Mais attention, les places de victimes sont chères, et surtout définitives.
Car le wokisme est d’abord une assignation identitaire, et gare aux apostats.
Ainsi, Jean Roscoff n’avait en aucun cas le droit de parler de, ni pour, Robert Willow, en regard de cette assignation, quand bien même personne ne le faisait.
En le faisant, il s’est rendu coupable du crime symbolique (mais tout aussi funeste) « d’appropriation culturelle », et de la circonstance aggravante de color blindness.
Une faute qu’il ne pouvait cependant pas envisager, puisque son logiciel antiraciste universaliste prônait depuis toujours l’aveuglement volontaire aux couleurs de la peau. Ce que ne tolère pas le « nouvel » antiracisme woke.
De nos jours, si vous voulez écrire la biographie de quelqu’un.e par exemple, ou même en traduire le travail, il vous faut partager avec iel (sic) le même genre, la même race. Voire son régime alimentaire.
Or donc, vous l’avez compris, Abel Quentin nous offre avec son deuxième roman un polaroid™ à peine photoshopé d’un phénomène venu directement des U.S.A., et qui fait de plus en plus parler de lui en France.
Mais comme vous l’avez peut-être entendu dire, « en France on n’a pas de pétrole, mais on a des idées », à tel point qu’on les a exportées.
Et le wokisme est précisément, nous apprend-on, une résurgence étasunienne de la pensée postmoderne de quelques philosophes français qui avaient fait de la « déconstruction » le cœur nucléaire de leur travaux intellectuels, citons par exemple Michel Foucault, Gilles Deleuze ou Jacques Derrida ; et qui ont trouvé, dès les années 1970, sur les campus américains, des oreilles très attentives.
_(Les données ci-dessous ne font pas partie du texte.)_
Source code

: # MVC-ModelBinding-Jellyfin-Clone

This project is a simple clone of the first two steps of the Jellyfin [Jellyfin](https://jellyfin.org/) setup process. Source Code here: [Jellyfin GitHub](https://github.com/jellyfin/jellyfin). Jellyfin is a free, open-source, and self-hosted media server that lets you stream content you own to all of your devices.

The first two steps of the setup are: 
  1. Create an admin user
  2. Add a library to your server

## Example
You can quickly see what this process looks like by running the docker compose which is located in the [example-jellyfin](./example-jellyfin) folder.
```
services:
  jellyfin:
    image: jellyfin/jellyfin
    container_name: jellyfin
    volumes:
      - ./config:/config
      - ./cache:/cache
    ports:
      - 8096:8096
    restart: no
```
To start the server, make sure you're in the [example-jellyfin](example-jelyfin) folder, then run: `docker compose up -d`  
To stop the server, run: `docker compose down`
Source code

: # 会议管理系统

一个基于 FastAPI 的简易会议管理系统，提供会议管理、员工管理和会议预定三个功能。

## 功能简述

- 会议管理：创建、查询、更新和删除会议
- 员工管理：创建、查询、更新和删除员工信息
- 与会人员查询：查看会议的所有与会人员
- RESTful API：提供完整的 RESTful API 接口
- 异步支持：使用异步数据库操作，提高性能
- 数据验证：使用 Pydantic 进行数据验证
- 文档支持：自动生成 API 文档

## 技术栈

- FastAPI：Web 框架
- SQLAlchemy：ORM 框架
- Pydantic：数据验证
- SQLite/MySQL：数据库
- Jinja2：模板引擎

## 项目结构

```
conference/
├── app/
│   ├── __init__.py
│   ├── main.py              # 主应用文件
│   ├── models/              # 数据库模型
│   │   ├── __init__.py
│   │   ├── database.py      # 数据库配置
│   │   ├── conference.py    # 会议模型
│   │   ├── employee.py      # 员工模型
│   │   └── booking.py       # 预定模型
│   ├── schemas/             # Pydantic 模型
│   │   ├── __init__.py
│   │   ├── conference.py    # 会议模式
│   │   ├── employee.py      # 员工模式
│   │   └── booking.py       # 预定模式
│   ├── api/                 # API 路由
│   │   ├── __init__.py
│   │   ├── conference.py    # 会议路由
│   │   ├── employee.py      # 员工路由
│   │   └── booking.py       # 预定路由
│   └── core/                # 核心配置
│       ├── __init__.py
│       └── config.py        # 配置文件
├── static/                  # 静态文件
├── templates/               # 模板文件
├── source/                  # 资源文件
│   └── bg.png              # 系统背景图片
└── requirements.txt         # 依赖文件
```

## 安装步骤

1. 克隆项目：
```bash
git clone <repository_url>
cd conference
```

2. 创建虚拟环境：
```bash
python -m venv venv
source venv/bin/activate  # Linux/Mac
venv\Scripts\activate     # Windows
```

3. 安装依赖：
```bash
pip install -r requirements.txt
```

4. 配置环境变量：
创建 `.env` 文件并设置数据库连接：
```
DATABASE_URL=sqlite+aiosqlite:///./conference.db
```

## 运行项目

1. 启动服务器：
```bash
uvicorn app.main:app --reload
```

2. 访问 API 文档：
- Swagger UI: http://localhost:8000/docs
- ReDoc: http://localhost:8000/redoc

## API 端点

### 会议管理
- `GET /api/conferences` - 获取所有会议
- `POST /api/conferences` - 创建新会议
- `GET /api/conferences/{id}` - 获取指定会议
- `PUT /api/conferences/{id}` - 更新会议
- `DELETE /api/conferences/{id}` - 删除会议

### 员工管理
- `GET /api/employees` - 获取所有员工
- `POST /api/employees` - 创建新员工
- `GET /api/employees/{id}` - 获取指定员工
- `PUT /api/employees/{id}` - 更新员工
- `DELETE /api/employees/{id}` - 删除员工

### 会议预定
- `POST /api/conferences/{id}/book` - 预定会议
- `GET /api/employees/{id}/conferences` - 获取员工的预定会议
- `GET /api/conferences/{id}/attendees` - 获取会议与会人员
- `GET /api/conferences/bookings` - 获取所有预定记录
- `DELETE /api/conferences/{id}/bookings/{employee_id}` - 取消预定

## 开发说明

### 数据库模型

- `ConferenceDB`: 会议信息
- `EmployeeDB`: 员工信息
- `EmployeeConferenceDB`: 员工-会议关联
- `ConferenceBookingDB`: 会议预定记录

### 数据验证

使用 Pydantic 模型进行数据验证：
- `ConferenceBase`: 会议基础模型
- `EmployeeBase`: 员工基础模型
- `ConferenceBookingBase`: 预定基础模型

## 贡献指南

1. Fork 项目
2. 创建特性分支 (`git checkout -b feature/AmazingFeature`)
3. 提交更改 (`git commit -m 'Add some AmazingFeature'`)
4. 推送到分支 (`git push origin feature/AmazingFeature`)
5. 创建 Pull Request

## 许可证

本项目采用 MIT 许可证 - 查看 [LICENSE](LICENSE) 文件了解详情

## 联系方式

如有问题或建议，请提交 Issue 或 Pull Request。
« J’étais un Blanc, un babtou, un white, un blanco, un Visage Pâle héritier de la vieille civilisation technique et arrogante, de la vieille civilisation paternaliste et sanglante, la vieille civilisation hypocrite, la vieille civilisation qui porte en elle les gènes du meurtre »
Mais ce qui est particulièrement étonnant avec « Le voyant d’Étampes » c’est la quasi-unanimité des critiques.
Bien que publié par une maison d’édition réputée à droite de l’échiquier politique hexagonal, le livre d’Abel Quentin (un pseudonyme lui aussi pourtant révélateur, chipé à Un singe en hiver d’Antoine Blondin) a été salué certes par Valeurs Actuelles, mais aussi par exemple par Transfuge, Télérama et même Libération.
Il faut dire qu’Abel Quentin écrit sous la doctrine Hammett™.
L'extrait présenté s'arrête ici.